As Big As The Sky
opera
In China you can dream. All around you, cities are being built at a stroke, and fantastical visions turning into concrete and steel. But where dreams become reality, be careful what you dream.
Arnoud Noordegraaf, composer, director
Adrian Hornsby, writer
Ai Weiwei, design
premiere 11 June 2015, Muziekgebouw, Amsterdam, Holland Festival
‘an opera of striking invention … full of humour and sparkling performances’
— The Wire
‘original and compelling … avoids pointing a moralising finger at China, while eyeing the absurd details that create this fascinating universe’
— NRC Handelsblad
‘captivating visuals and innumerable stimulating ideas’
— Bachtrack
‘a sharp libretto … Hornsby ably turns the thumbscrews’
— de Volkskrant
European architect Sem Aers is working hard.

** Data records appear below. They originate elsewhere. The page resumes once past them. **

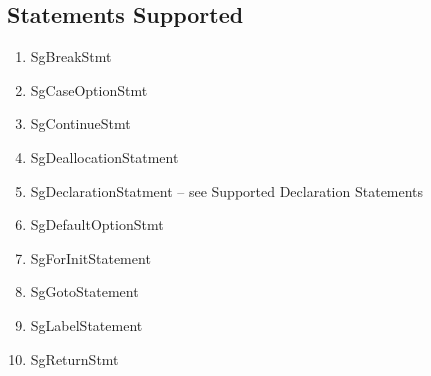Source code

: \documentclass[11pt]{article}
\begin{document}
{\begin{enumeration}
\subsection{Statements Supported}
\begin{enumerate}
\item SgBreakStmt
\item SgCaseOptionStmt
\item SgContinueStmt
\item SgDeallocationStatment
\item SgDeclarationStatment -- see Supported Declaration Statements
\item SgDefaultOptionStmt
\item SgForInitStatement
\item SgGotoStatement
\item SgLabelStatement
\item SgReturnStmt

\end{enumerate}


\end{enumeration}}
\end{document}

He has to, given the speed at which the project’s moving, and the nature of it all. A commission to design an iconic megastructure in a remote village in China has lured him into visions of power and fame. Driving the project is Wu Cai, one of China’s new billionaires. Wu grew up humbly among the village’s cows and rice paddies, and now inspired by a boyhood dream, he looks to create a monument — both to himself, and to the rise of the world’s newest superpower. It calls for an architecture that is itself dreamlike, utopian, transformative …

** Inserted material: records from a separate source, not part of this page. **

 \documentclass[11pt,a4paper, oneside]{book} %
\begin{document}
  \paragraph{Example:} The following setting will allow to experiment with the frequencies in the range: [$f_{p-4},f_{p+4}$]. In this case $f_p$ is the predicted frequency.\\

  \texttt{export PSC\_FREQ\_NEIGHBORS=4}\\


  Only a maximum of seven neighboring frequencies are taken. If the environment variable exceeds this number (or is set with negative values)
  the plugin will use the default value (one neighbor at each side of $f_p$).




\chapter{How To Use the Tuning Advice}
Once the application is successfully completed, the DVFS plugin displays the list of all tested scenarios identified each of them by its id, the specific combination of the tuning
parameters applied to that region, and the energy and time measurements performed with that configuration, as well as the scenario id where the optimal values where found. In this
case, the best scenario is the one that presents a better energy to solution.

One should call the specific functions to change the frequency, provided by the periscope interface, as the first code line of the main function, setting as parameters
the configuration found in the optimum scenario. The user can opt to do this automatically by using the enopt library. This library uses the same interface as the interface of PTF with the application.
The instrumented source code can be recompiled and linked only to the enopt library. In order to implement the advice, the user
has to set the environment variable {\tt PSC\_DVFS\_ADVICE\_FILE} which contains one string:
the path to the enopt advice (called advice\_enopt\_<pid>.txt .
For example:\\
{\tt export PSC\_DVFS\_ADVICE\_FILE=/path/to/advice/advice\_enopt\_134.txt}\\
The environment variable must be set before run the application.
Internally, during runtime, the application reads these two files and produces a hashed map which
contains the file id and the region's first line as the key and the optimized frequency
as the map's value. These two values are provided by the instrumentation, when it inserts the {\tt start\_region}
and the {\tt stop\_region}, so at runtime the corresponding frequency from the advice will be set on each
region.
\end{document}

Sem draws furiously — deliriously — but the plans keep expanding beyond him. The village needs to be demolished and rebuilt to be more “traditional”; super-hotels must be incorporated for tourists, show rooms for luxury goods …. If reality can bend one way, then why not another? Just as the distortions are reaching terrifying proportions, Sem hears a woman’s voice below. Out on the construction site, celebrity singer Qin Mulan is rehearsing an aria from a Chinese opera, which she is set to perform at the complex’s opening. Her song is beautiful. Could this be the thread he needs: a glimpse onto authentic culture, and at last the touch of something human?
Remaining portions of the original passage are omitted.